This work identifies a novel, stealthy security threat to reinforcement learning (RL) systems during training: backdoor attacks via reward signal poisoning. Unlike conventional attacks, this method embeds conditional triggers into the reward function to induce malicious policy behavior under specific inputs, while preserving near-normal performance on benign tasks. The authors propose a lightweight, transferable reward function manipulation framework and validate it on Hopper and Walker2D benchmarks. Under non-triggered conditions, agent performance degrades by only 2.18% and 4.59%, respectively; under triggered conditions, policy failure rates reach 82.31% and 71.27%. This study is the first to systematically characterize the feasibility and stealthiness of reward-poisoning backdoors in RL. It establishes a critical benchmark for RL security and opens new research directions for robustness-aware reward design and backdoor detection in sequential decision-making systems.
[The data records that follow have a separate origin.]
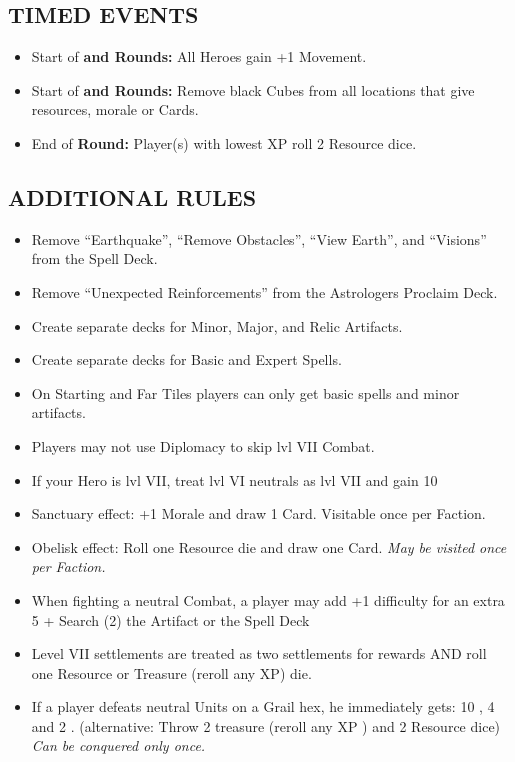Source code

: \begin{multicols*}{2}
\subsection*{\MakeUppercase{Timed Events}}

\begin{itemize}
  \item Start of \textbf{ and  Rounds:} All Heroes gain +1 Movement.
  \item Start of \textbf{ and  Rounds:} Remove black Cubes from all locations that give resources, morale or Cards.
  \item End of \textbf{ Round:} Player(s) with lowest XP roll 2 Resource dice.
\end{itemize}

\subsection*{\MakeUppercase{Additional Rules}}
\begin{itemize}
  \item Remove ``Earthquake'', ``Remove Obstacles'', ``View Earth'', and ``Visions'' from the Spell Deck.
  \item Remove ``Unexpected Reinforcements'' from the Astrologers Proclaim Deck.
  \item Create separate decks for Minor, Major, and Relic Artifacts.
  \item Create separate decks for Basic and Expert Spells.
  \item On Starting and Far Tiles players can only get basic spells and minor artifacts.
  \item Players may not use Diplomacy to skip lvl VII Combat.
  \item If your Hero is lvl VII, treat lvl VI neutrals as lvl VII and gain 10 
  \item Sanctuary effect: +1 Morale and draw 1 Card. Visitable once per Faction.
  \item Obelisk effect: Roll one Resource die and draw one Card. \textit{May be visited once per Faction.}
  \item When fighting a neutral Combat, a player may add +1 difficulty for an extra 5  + Search (2) the Artifact or the Spell Deck
  \item Level VII settlements are treated as two settlements for rewards AND roll one Resource or Treasure (reroll any XP) die.
  \item If a player defeats neutral Units on a Grail hex, he immediately gets: 10 , 4  and 2 . (alternative: Throw 2 treasure (reroll any XP ) and 2 Resource dice)  \textit{Can be conquered only once.}

\end{itemize}
\end{multicols*}

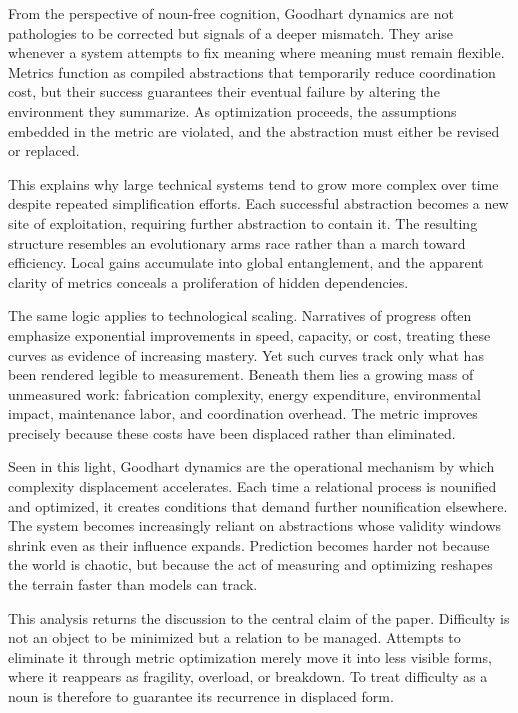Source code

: \documentclass[12pt]{article}
\begin{document}
From the perspective of noun-free cognition, Goodhart dynamics are not pathologies to be corrected but signals of a deeper mismatch. They arise whenever a system attempts to fix meaning where meaning must remain flexible. Metrics function as compiled abstractions that temporarily reduce coordination cost, but their success guarantees their eventual failure by altering the environment they summarize. As optimization proceeds, the assumptions embedded in the metric are violated, and the abstraction must either be revised or replaced.

This explains why large technical systems tend to grow more complex over time despite repeated simplification efforts. Each successful abstraction becomes a new site of exploitation, requiring further abstraction to contain it. The resulting structure resembles an evolutionary arms race rather than a march toward efficiency. Local gains accumulate into global entanglement, and the apparent clarity of metrics conceals a proliferation of hidden dependencies.

The same logic applies to technological scaling. Narratives of progress often emphasize exponential improvements in speed, capacity, or cost, treating these curves as evidence of increasing mastery. Yet such curves track only what has been rendered legible to measurement. Beneath them lies a growing mass of unmeasured work: fabrication complexity, energy expenditure, environmental impact, maintenance labor, and coordination overhead. The metric improves precisely because these costs have been displaced rather than eliminated.

Seen in this light, Goodhart dynamics are the operational mechanism by which complexity displacement accelerates. Each time a relational process is nounified and optimized, it creates conditions that demand further nounification elsewhere. The system becomes increasingly reliant on abstractions whose validity windows shrink even as their influence expands. Prediction becomes harder not because the world is chaotic, but because the act of measuring and optimizing reshapes the terrain faster than models can track.

This analysis returns the discussion to the central claim of the paper. Difficulty is not an object to be minimized but a relation to be managed. Attempts to eliminate it through metric optimization merely move it into less visible forms, where it reappears as fragility, overload, or breakdown. To treat difficulty as a noun is therefore to guarantee its recurrence in displaced form.
\end{document}

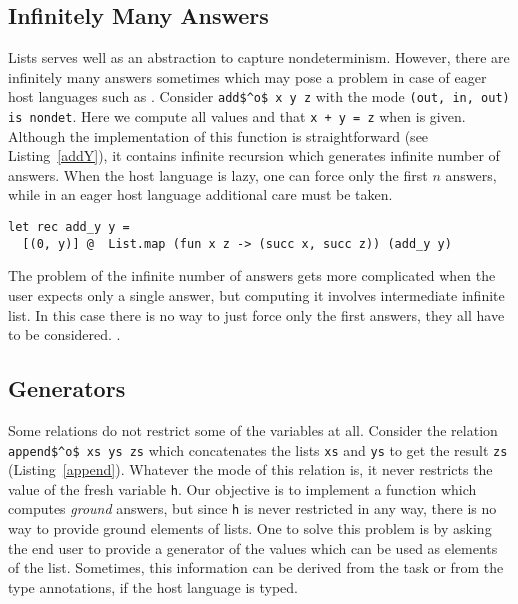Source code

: \subsection{Infinitely Many Answers}

Lists serves well as an abstraction to capture nondeterminism.
However, there are infinitely many answers sometimes which may pose a problem in case of eager host languages such as \ocaml.
Consider \lstinline{add$^o$ x y z} with the mode \lstinline{(out, in, out) is nondet}.
Here we compute all values \x and \z that \lstinline{x + y = z} when \y is given.
Although the implementation of this function is straightforward (see Listing~\ref{addY}), it contains infinite recursion which generates infinite number of answers.
When the host language is lazy, one can force only the first $n$ answers, while in an eager host language additional care must be taken.

\begin{figure*}[!t]
  \centering
  \begin{minipage}{0.68\textwidth}
    \begin{lstlisting}[label={addY}, caption={Functional representation of \lstinline{addo x y z} with the mode \lstinline{(out, in, out) is nondet}}, captionpos=b, frame=tb]
let rec add_y y =
  [(0, y)] @  List.map (fun x z -> (succ x, succ z)) (add_y y)
    \end{lstlisting}
  \end{minipage}
\end{figure*}

The problem of the infinite number of answers gets more complicated when the user expects only a single answer, but computing it involves intermediate infinite list.
In this case there is no way to just force only the first answers, they all have to be considered. .

\subsection{Generators}

Some relations do not restrict some of the variables at all.
Consider the relation \lstinline{append$^o$ xs ys zs} which concatenates the lists \lstinline{xs} and \lstinline{ys} to get the result \lstinline{zs} (Listing~\ref{append}).
Whatever the mode of this relation is, it never restricts the value of the fresh variable \lstinline{h}.
Our objective is to implement a function which computes \emph{ground} answers, but since \lstinline{h} is never restricted in any way, there is no way to provide ground elements of lists.
One to solve this problem is by asking the end user to provide a generator of the values which can be used as elements of the list.
Sometimes, this information can be derived from the task or from the type annotations, if the host language is typed.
Reinforcement learning (RL) has achieved remarkable success across diverse domains, enabling autonomous systems to learn and adapt to dynamic environments by optimizing a reward function. However, this reliance on reward signals creates a significant security vulnerability. In this paper, we study a stealthy backdoor attack that manipulates an agent's policy by poisoning its reward signals. The effectiveness of this attack highlights a critical threat to the integrity of deployed RL systems and calls for urgent defenses against training-time manipulation. We evaluate the attack across classic control and MuJoCo environments. The backdoored agent remains highly stealthy in Hopper and Walker2D, with minimal performance drops of only 2.18 % and 4.59 % under non-triggered scenarios, while achieving strong attack efficacy with up to 82.31% and 71.27% declines under trigger conditions.